SUPPLIED MATERIAL:
· · ·

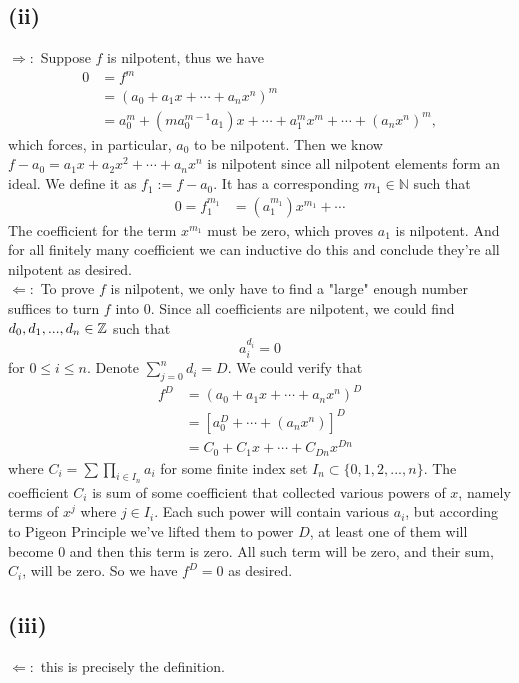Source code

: \subsection{(ii)} $\Rightarrow:$ Suppose $f$ is nilpotent, thus we have 
    \begin{align*}
        0&=f^m\\
        &=(a_0+a_1x+\cdots+a_nx^n)^m\\
        &=a_0^m+(ma_0^{m-1}a_1)x+\cdots+a_1^mx^m+\cdots+(a_nx^n)^m,
    \end{align*}which forces, in particular, $a_0$ to be nilpotent. 
    Then we know $f-a_0=a_1x+a_2x^2+\cdots+a_nx^n$ is nilpotent since all nilpotent elements form an ideal. We define it as $f_1:=f-a_0$. It has a corresponding $m_1\in \mathbb{N}$ such that 
    \begin{align*}
        0=f_1^{m_1}&=(a_1^{m_1})x^{m_1}+\cdots
    \end{align*}The coefficient for the term $x^{m_1}$ must be zero, which proves $a_1$ is nilpotent. And for all finitely many coefficient we can inductive do this and conclude they're all nilpotent as desired.\\
    
    \noindent $\Leftarrow:$ To prove $f$ is nilpotent, we only have to find a "large" enough number suffices to turn $f$ into $0$. Since all coefficients are nilpotent, we could find $d_0, d_1,..., d_n\in\mathbb Z$ such that 
    $$a_i^{d_i}=0$$ for $0\leq i\leq n$.
    Denote $\sum_{j=0}^{n} d_i = D$.
    We could verify that 
    \begin{align*}
        f^D&=(a_0+a_1x+\cdots+a_nx^n)^D\\
        &=[a_0^D+\cdots +(a_nx^n)]^D\\
        &=C_0+C_1x+\cdots+C_{Dn}x^{Dn}
    \end{align*}
    where $C_i=\sum \prod_{i\in I_n} a_i$ for some finite index set $I_n\subset \{0,1,2,...,n\}$. The coefficient $C_i$ is sum of some coefficient that collected various powers of $x$, namely terms of $x^j$ where $j\in I_i$. Each such power will contain various $a_i$, but according to Pigeon Principle we've lifted them to power $D$, at least one of them will become $0$ and then this term is zero. All such term will be zero, and their sum, $C_i$, will be zero. So we have $f^D=0$ as desired.

\subsection{(iii)} 
$\Leftarrow:$ this is precisely the definition.\\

· · ·

EXERCISE GOAL: Whenever a line holds a picture, print that line without the picture. All other data must be output exactly.

RESULT OF THIS TASK:
Source code

: \subsection{(ii)} $\Rightarrow:$ Suppose $f$ is nilpotent, thus we have 
    \begin{align*}
        0&=f^m\\
        &=(a_0+a_1x+\cdots+a_nx^n)^m\\
        &=a_0^m+(ma_0^{m-1}a_1)x+\cdots+a_1^mx^m+\cdots+(a_nx^n)^m,
    \end{align*}which forces, in particular, $a_0$ to be nilpotent. 
    Then we know $f-a_0=a_1x+a_2x^2+\cdots+a_nx^n$ is nilpotent since all nilpotent elements form an ideal. We define it as $f_1:=f-a_0$. It has a corresponding $m_1\in \mathbb{N}$ such that 
    \begin{align*}
        0=f_1^{m_1}&=(a_1^{m_1})x^{m_1}+\cdots
    \end{align*}The coefficient for the term $x^{m_1}$ must be zero, which proves $a_1$ is nilpotent. And for all finitely many coefficient we can inductive do this and conclude they're all nilpotent as desired.\\
    
    \noindent $\Leftarrow:$ To prove $f$ is nilpotent, we only have to find a "large" enough number suffices to turn $f$ into $0$. Since all coefficients are nilpotent, we could find $d_0, d_1,..., d_n\in\mathbb Z$ such that 
    $$a_i^{d_i}=0$$ for $0\leq i\leq n$.
    Denote $\sum_{j=0}^{n} d_i = D$.
    We could verify that 
    \begin{align*}
        f^D&=(a_0+a_1x+\cdots+a_nx^n)^D\\
        &=[a_0^D+\cdots +(a_nx^n)]^D\\
        &=C_0+C_1x+\cdots+C_{Dn}x^{Dn}
    \end{align*}
    where $C_i=\sum \prod_{i\in I_n} a_i$ for some finite index set $I_n\subset \{0,1,2,...,n\}$. The coefficient $C_i$ is sum of some coefficient that collected various powers of $x$, namely terms of $x^j$ where $j\in I_i$. Each such power will contain various $a_i$, but according to Pigeon Principle we've lifted them to power $D$, at least one of them will become $0$ and then this term is zero. All such term will be zero, and their sum, $C_i$, will be zero. So we have $f^D=0$ as desired.

\subsection{(iii)} 
$\Leftarrow:$ this is precisely the definition.\\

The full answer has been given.